Task statement:
The answer should match the entries below word for word, minus their pictures.
[[ Records for the exercise, beginning ]]
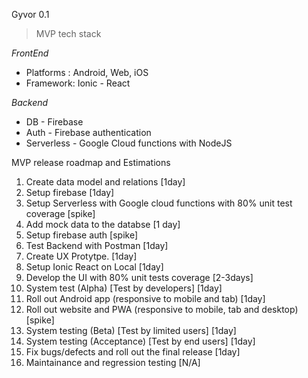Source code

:Gyvor 0.1 

> MVP tech stack 

*FrontEnd* 

- Platforms : Android, Web, iOS
- Framework: Ionic - React


*Backend* 

- DB - Firebase
- Auth - Firebase authentication
- Serverless - Google Cloud functions with NodeJS

MVP release roadmap and Estimations
1. Create data model and relations  [1day]
2. Setup firebase [1day]
3. Setup Serverless with Google cloud functions with 80% unit test coverage [spike]
4. Add mock data to the databse [1 day] 
5. Setup firebase auth [spike]
6. Test Backend with Postman [1day]
7. Create UX Protytpe. [1day]
8. Setup Ionic React on Local [1day] 
9. Develop the UI with 80% unit tests coverage [2-3days]
10. System test (Alpha) [Test by developers] [1day]
11. Roll out Android app (responsive to mobile and tab) [1day]
12. Roll out website and PWA (responsive to mobile, tab and desktop) [spike]
13. System testing (Beta) [Test by limited users] [1day]
14. System testing (Acceptance) [Test by end users] [1day]
15. Fix bugs/defects and roll out the final release  [1day]
16. Maintainance and regression testing [N/A]


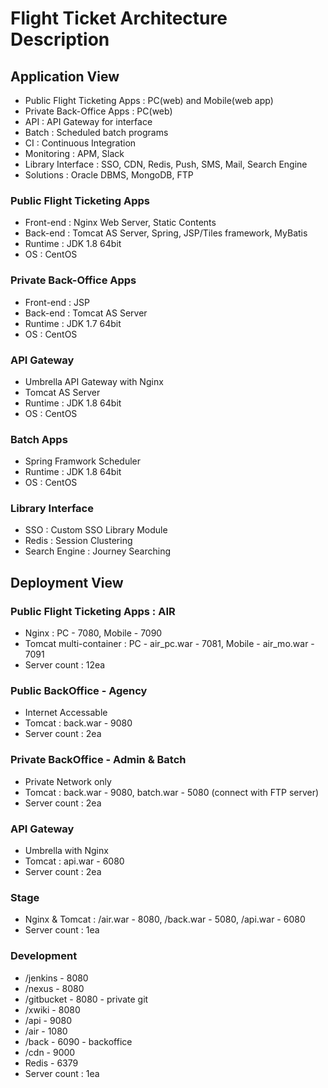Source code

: # Flight Ticket Architecture Description 
## Application View
* Public Flight Ticketing Apps : PC(web) and Mobile(web app)
* Private Back-Office Apps : PC(web)
* API : API Gateway for interface
* Batch : Scheduled batch programs
* CI : Continuous Integration
* Monitoring : APM, Slack
* Library Interface : SSO, CDN, Redis, Push, SMS, Mail, Search Engine
* Solutions : Oracle DBMS, MongoDB, FTP

### Public Flight Ticketing Apps
* Front-end : Nginx Web Server, Static Contents
* Back-end : Tomcat AS Server, Spring, JSP/Tiles framework, MyBatis
* Runtime : JDK 1.8 64bit
* OS : CentOS

### Private Back-Office Apps
* Front-end : JSP
* Back-end : Tomcat AS Server
* Runtime : JDK 1.7 64bit
* OS : CentOS

### API Gateway
* Umbrella API Gateway with Nginx
* Tomcat AS Server
* Runtime : JDK 1.8 64bit
* OS : CentOS

### Batch Apps
* Spring Framwork Scheduler
* Runtime : JDK 1.8 64bit
* OS : CentOS

### Library Interface
* SSO : Custom SSO Library Module
* Redis : Session Clustering 
* Search Engine : Journey Searching

## Deployment View
### Public Flight Ticketing Apps : AIR
* Nginx : PC - 7080, Mobile - 7090
* Tomcat multi-container : PC - air_pc.war - 7081, Mobile - air_mo.war - 7091 
* Server count : 12ea

### Public BackOffice - Agency
* Internet Accessable
* Tomcat : back.war - 9080
* Server count : 2ea

### Private BackOffice - Admin & Batch
* Private Network only
* Tomcat : back.war - 9080, batch.war - 5080 (connect with FTP server)
* Server count : 2ea

### API Gateway
* Umbrella with Nginx
* Tomcat : api.war - 6080
* Server count : 2ea

### Stage
* Nginx & Tomcat : /air.war - 8080, /back.war - 5080, /api.war - 6080
* Server count : 1ea

### Development
* /jenkins - 8080
* /nexus - 8080
* /gitbucket - 8080 - private git
* /xwiki - 8080
* /api - 9080
* /air - 1080
* /back - 6090 - backoffice
* /cdn - 9000
* Redis - 6379
* Server count : 1ea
[[ Records for the exercise, end ]]
Task output:
Source code

:Gyvor 0.1 

> MVP tech stack 

*FrontEnd* 

- Platforms : Android, Web, iOS
- Framework: Ionic - React


*Backend* 

- DB - Firebase
- Auth - Firebase authentication
- Serverless - Google Cloud functions with NodeJS

MVP release roadmap and Estimations
1. Create data model and relations  [1day]
2. Setup firebase [1day]
3. Setup Serverless with Google cloud functions with 80% unit test coverage [spike]
4. Add mock data to the databse [1 day] 
5. Setup firebase auth [spike]
6. Test Backend with Postman [1day]
7. Create UX Protytpe. [1day]
8. Setup Ionic React on Local [1day] 
9. Develop the UI with 80% unit tests coverage [2-3days]
10. System test (Alpha) [Test by developers] [1day]
11. Roll out Android app (responsive to mobile and tab) [1day]
12. Roll out website and PWA (responsive to mobile, tab and desktop) [spike]
13. System testing (Beta) [Test by limited users] [1day]
14. System testing (Acceptance) [Test by end users] [1day]
15. Fix bugs/defects and roll out the final release  [1day]
16. Maintainance and regression testing [N/A]


Source code

: # Flight Ticket Architecture Description 
## Application View
* Public Flight Ticketing Apps : PC(web) and Mobile(web app)
* Private Back-Office Apps : PC(web)
* API : API Gateway for interface
* Batch : Scheduled batch programs
* CI : Continuous Integration
* Monitoring : APM, Slack
* Library Interface : SSO, CDN, Redis, Push, SMS, Mail, Search Engine
* Solutions : Oracle DBMS, MongoDB, FTP

### Public Flight Ticketing Apps
* Front-end : Nginx Web Server, Static Contents
* Back-end : Tomcat AS Server, Spring, JSP/Tiles framework, MyBatis
* Runtime : JDK 1.8 64bit
* OS : CentOS

### Private Back-Office Apps
* Front-end : JSP
* Back-end : Tomcat AS Server
* Runtime : JDK 1.7 64bit
* OS : CentOS

### API Gateway
* Umbrella API Gateway with Nginx
* Tomcat AS Server
* Runtime : JDK 1.8 64bit
* OS : CentOS

### Batch Apps
* Spring Framwork Scheduler
* Runtime : JDK 1.8 64bit
* OS : CentOS

### Library Interface
* SSO : Custom SSO Library Module
* Redis : Session Clustering 
* Search Engine : Journey Searching

## Deployment View
### Public Flight Ticketing Apps : AIR
* Nginx : PC - 7080, Mobile - 7090
* Tomcat multi-container : PC - air_pc.war - 7081, Mobile - air_mo.war - 7091 
* Server count : 12ea

### Public BackOffice - Agency
* Internet Accessable
* Tomcat : back.war - 9080
* Server count : 2ea

### Private BackOffice - Admin & Batch
* Private Network only
* Tomcat : back.war - 9080, batch.war - 5080 (connect with FTP server)
* Server count : 2ea

### API Gateway
* Umbrella with Nginx
* Tomcat : api.war - 6080
* Server count : 2ea

### Stage
* Nginx & Tomcat : /air.war - 8080, /back.war - 5080, /api.war - 6080
* Server count : 1ea

### Development
* /jenkins - 8080
* /nexus - 8080
* /gitbucket - 8080 - private git
* /xwiki - 8080
* /api - 9080
* /air - 1080
* /back - 6090 - backoffice
* /cdn - 9000
* Redis - 6379
* Server count : 1ea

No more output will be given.